La Croix : Quelle est la première chose à faire pour protéger un enfant au bord d’une piscine ?
Axel Lamotte : Tout dépend de l’âge de l’enfant, mais lorsqu’il ne sait pas nager, la première chose à faire est de rester à ses côtés. L’adulte ne doit pas se tenir à plus de 10 cm de lui. C’est une énorme contrainte, mais il n’y a pas d’autre solution pour le protéger. Lorsqu’il sait nager mais n’est pas encore très à l’aise dans l’eau, il faut également le surveiller de près. Même un bain peut être dangereux. Tous les ans, des enfants se noient dans leur baignoire parce que l’adulte est allé répondre au téléphone ou ouvrir la porte. Dès qu’il y a de l’eau, un enfant ne doit jamais rester seul. Le nombre de noyades ne cesse d’augmenter depuis dix ans parce que les parents n’ont pas toujours conscience des risques.
Installer une clôture autour de la piscine ou poser une bâche dessus, est-ce une bonne idée ?
Axel Lamotte : Une clôture avec une porte à double fermeture, qu’il faut ouvrir avec les deux mains, pourquoi pas. Mais cela n’évite pas les accidents. Si le grand de 10 ans va dans la piscine et qu’il oublie de fermer la porte, le petit frère ou la petite sœur ne sont plus en sécurité. Quant à la bâche, elle n’est pas hermétique et peut s’enfoncer, surtout si elle n’est pas bien tendue.
Flotteurs, brassards et gilets sont-ils efficaces ?
Axel Lamotte : Les petits flotteurs doivent être utilisés en présence des parents et à un endroit où les enfants ont pied, comme indiqué dessus. Le gilet ne protège pas non plus à 100 % de la noyade. Si l’enfant tombe la tête la première dans l’eau, il « boit la tasse » ce qui peut provoquer un œdème retardé du poumon et entraîner la mort.
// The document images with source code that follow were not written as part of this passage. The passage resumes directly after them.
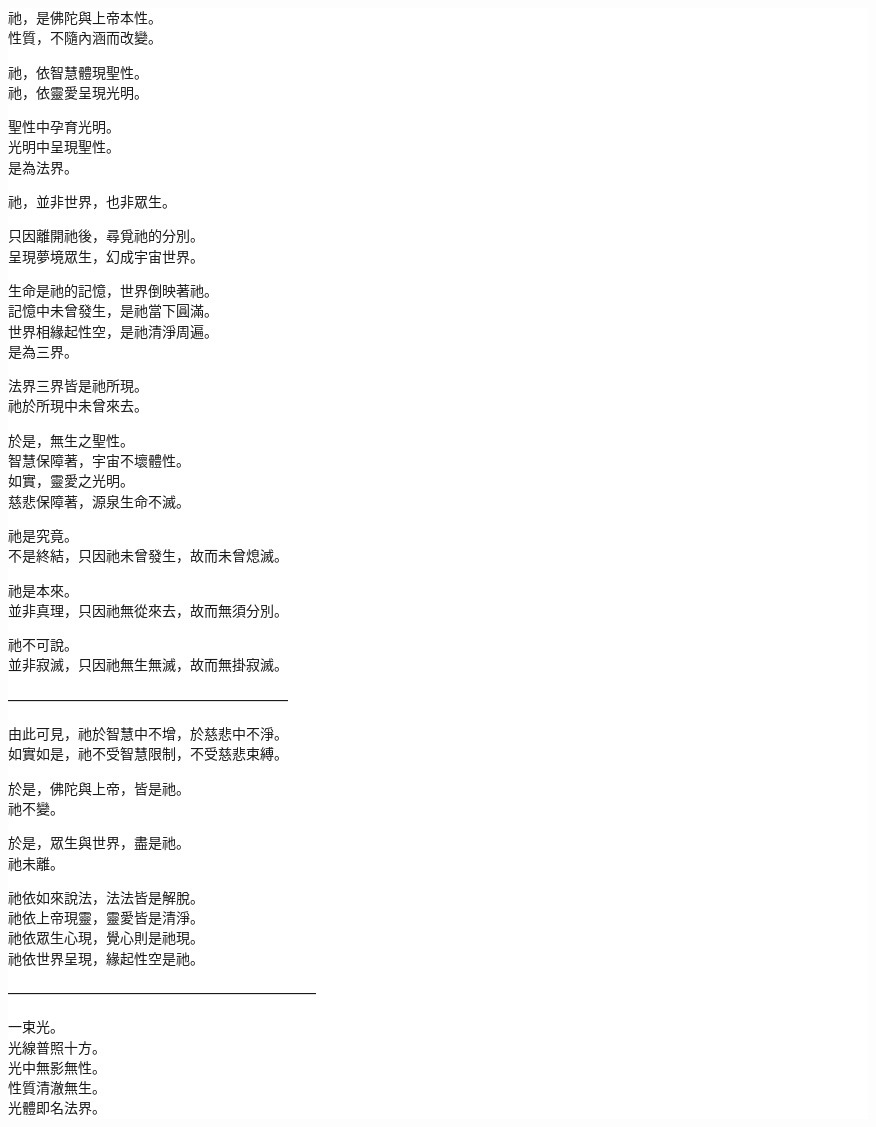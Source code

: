 祂，是佛陀與上帝本性。<br>
性質，不隨內涵而改變。<br>

祂，依智慧體現聖性。<br>
祂，依靈愛呈現光明。<br>

聖性中孕育光明。<br>
光明中呈現聖性。<br>
是為法界。<br>

祂，並非世界，也非眾生。<br>

只因離開祂後，尋覓祂的分別。<br>
呈現夢境眾生，幻成宇宙世界。<br>

生命是祂的記憶，世界倒映著祂。<br>
記憶中未曾發生，是祂當下圓滿。<br>
世界相緣起性空，是祂清淨周遍。<br>
是為三界。<br>

法界三界皆是祂所現。<br>
祂於所現中未曾來去。<br>

於是，無生之聖性。<br>
智慧保障著，宇宙不壞體性。<br>
如實，靈愛之光明。<br>
慈悲保障著，源泉生命不滅。<br>

祂是究竟。<br>
不是終結，只因祂未曾發生，故而未曾熄滅。<br>

祂是本來。<br>
並非真理，只因祂無從來去，故而無須分別。<br>

祂不可說。<br>
並非寂滅，只因祂無生無滅，故而無掛寂滅。<br>

————————————————————

由此可見，祂於智慧中不增，於慈悲中不淨。<br>
如實如是，祂不受智慧限制，不受慈悲束縛。<br>

於是，佛陀與上帝，皆是祂。<br>
祂不變。<br>

於是，眾生與世界，盡是祂。<br>
祂未離。<br>

祂依如來說法，法法皆是解脫。<br>
祂依上帝現靈，靈愛皆是清淨。<br>
祂依眾生心現，覺心則是祂現。<br>
祂依世界呈現，緣起性空是祂。<br>

——————————————————————

一束光。<br>
光線普照十方。<br>
光中無影無性。<br>
性質清澈無生。<br>
光體即名法界。<br>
C’est ce que l’on appelle la noyade sèche.
Trois frères et sœurs se sont récemment noyés dans un lac à Chalon-sur-Saône, quels sont les risques spécifiques dans les lacs et des rivières ?
Axel Lamotte : Dans un lac, il y a un risque de dénivelé important. On peut passer d’1 à 4 mètres de profondeur brutalement. Lorsque le lac est très profond, il y a en outre des remontées d’eau froide qui peuvent entraîner un choc thermique. Pour les rivières, le risque vient d’abord du comportement de l’enfant qui va vouloir ressortir tout de suite et se mettre à nager à contre-courant alors qu’il faut, au contraire, se laisser porter jusqu’à un endroit où l’on a pied. Le jeune, lui, va essayer de se raccrocher à la berge, mais celles-ci étant souvent creusées par en dessous, il retombe en arrière, la tête la première. La meilleure chose à faire est de crier le plus tôt possible, dès que l’enfant sent qu’il va tomber ou en tombant car une fois dans la rivière, il risque d’avoir de l’eau plein la bouche et ne plus pouvoir le faire.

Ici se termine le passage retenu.